The greatest challenge of a remote team is facilitating connections and building culture. Without culture and deep connections, teams are less efficient during good times and fall apart during tough times.

You miss those magical moments at the water cooler, those impromptu late-night struggles over a tough problem, or the casual chats at the lunch table. Plus, if you’re like me, you’re tired of spending so much time on Meet and Teams. You’re hesitant to add another forced 1-1 or team event.

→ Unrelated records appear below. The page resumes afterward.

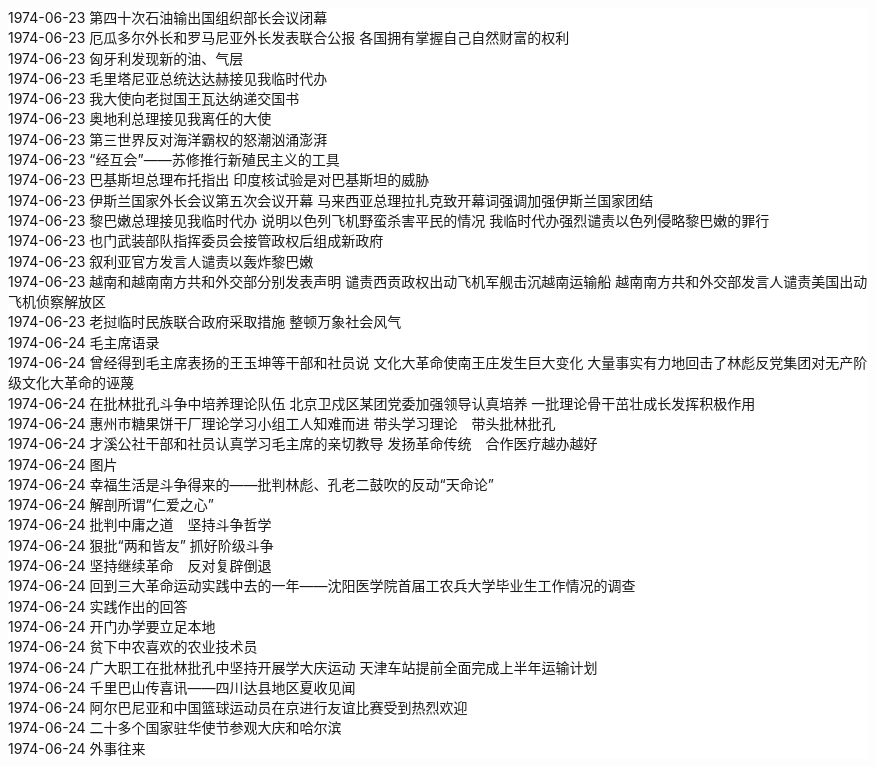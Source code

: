 1974-06-23 第四十次石油输出国组织部长会议闭幕  
1974-06-23 厄瓜多尔外长和罗马尼亚外长发表联合公报  各国拥有掌握自己自然财富的权利  
1974-06-23 匈牙利发现新的油、气层  
1974-06-23 毛里塔尼亚总统达达赫接见我临时代办  
1974-06-23 我大使向老挝国王瓦达纳递交国书  
1974-06-23 奥地利总理接见我离任的大使  
1974-06-23 第三世界反对海洋霸权的怒潮汹涌澎湃  
1974-06-23 “经互会”——苏修推行新殖民主义的工具  
1974-06-23 巴基斯坦总理布托指出  印度核试验是对巴基斯坦的威胁  
1974-06-23 伊斯兰国家外长会议第五次会议开幕  马来西亚总理拉扎克致开幕词强调加强伊斯兰国家团结  
1974-06-23 黎巴嫩总理接见我临时代办  说明以色列飞机野蛮杀害平民的情况  我临时代办强烈谴责以色列侵略黎巴嫩的罪行  
1974-06-23 也门武装部队指挥委员会接管政权后组成新政府  
1974-06-23 叙利亚官方发言人谴责以轰炸黎巴嫩  
1974-06-23 越南和越南南方共和外交部分别发表声明  谴责西贡政权出动飞机军舰击沉越南运输船  越南南方共和外交部发言人谴责美国出动飞机侦察解放区  
1974-06-23 老挝临时民族联合政府采取措施  整顿万象社会风气  
1974-06-24 毛主席语录  
1974-06-24 曾经得到毛主席表扬的王玉坤等干部和社员说  文化大革命使南王庄发生巨大变化  大量事实有力地回击了林彪反党集团对无产阶级文化大革命的诬蔑  
1974-06-24 在批林批孔斗争中培养理论队伍  北京卫戍区某团党委加强领导认真培养  一批理论骨干茁壮成长发挥积极作用  
1974-06-24 惠州市糖果饼干厂理论学习小组工人知难而进  带头学习理论　带头批林批孔  
1974-06-24 才溪公社干部和社员认真学习毛主席的亲切教导  发扬革命传统　合作医疗越办越好  
1974-06-24 图片  
1974-06-24 幸福生活是斗争得来的——批判林彪、孔老二鼓吹的反动“天命论”  
1974-06-24 解剖所谓“仁爱之心”  
1974-06-24 批判中庸之道　坚持斗争哲学  
1974-06-24 狠批“两和皆友”  抓好阶级斗争  
1974-06-24 坚持继续革命　反对复辟倒退  
1974-06-24 回到三大革命运动实践中去的一年——沈阳医学院首届工农兵大学毕业生工作情况的调查  
1974-06-24 实践作出的回答  
1974-06-24 开门办学要立足本地  
1974-06-24 贫下中农喜欢的农业技术员  
1974-06-24 广大职工在批林批孔中坚持开展学大庆运动  天津车站提前全面完成上半年运输计划  
1974-06-24 千里巴山传喜讯——四川达县地区夏收见闻  
1974-06-24 阿尔巴尼亚和中国篮球运动员在京进行友谊比赛受到热烈欢迎  
1974-06-24 二十多个国家驻华使节参观大庆和哈尔滨  
1974-06-24 外事往来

We went fully remote due to Covid. Before that, we had a 10am daily standup in each of our offices. Like you, we were thrust into a remote setting during a chaotic time with unprecedented uncertainty. We continued this standup practice but switched to a “global” standup on Google Meet with all our US team members. It was a decent way to stay connected. Still, you can imagine the limitations of having 40+ team members on a Google Meet at once, and your team might be even larger.

Introducing the pod standup

During this bizarre time, one of our teammates (if I recall correctly, Michael Morrissey) came up with the brilliant idea of the “pod standup”.

We would continue our global standups on Mondays and Fridays, but for the rest of the week, we would break out into small “pods”. These pods would consist of 5-6 randomly assigned teammates. Each week, you would be grouped with four different teammates, some you may have met, and some you may not have.

These pod standups would last ~10 minutes and follow a simple agenda:

  • Out of Office: Anyone OOO today or planning to be out soon
  • Announcements: Any company announcements
  • Shout-outs: People could shout out teammates (not only in their pod)
  • Icebreaker: The fun part, more below

The Icebreaker

The icebreaker was a key way for us to get to know our colleagues. These prompts could be anything personal or professional.

We have had hundreds of prompts over the past 3.5 years of running these pod standups. A major shoutout to Jess Ramos and then Méon Graham for keeping these prompts fresh. Some of my favorites from last year were:

  • Which emoji best describes your mood right now?
  • Share a rabbit hole that you went down recently. For example, you started with one thing and then you realize it’s been a long time and you’re still researching the same topic.
  • Finish the sentence: Kids these days will never understand…

Why do pod standups help distributed teams excel

The magic of these pod standups is that we:

  • Interact with colleagues we might not otherwise meet
  • Enjoy a fun icebreaker that encourages us to open up beyond work
  • Create a safer space for introverts to participate
  • Have space to joke around and experience play in a remote setting
  • Accomplish all this in only 10 minutes!

These standups are a small, but mighty tool to increase connections in a remote setting.

Additional information to help you adopt the pod standup practice

  • A shared, running notes document (we use Google Docs) includes all information on who is OOO, company announcements, and the icebreaker. It has pre-filled spaces for each pod to take notes. The link to this document is included in every calendar invite.
  • After each standup, the notes with all the shoutouts and prompt answers are cross-posted in our Slack #intercom channel.
  • Each pod is led by a different teammate each day. They take any new notes in this document, including shout-outs and responses to the icebreaker. The pod leader is randomly assigned on Tuesday and then they “popcorn” it to another teammate on Wednesday, and so on.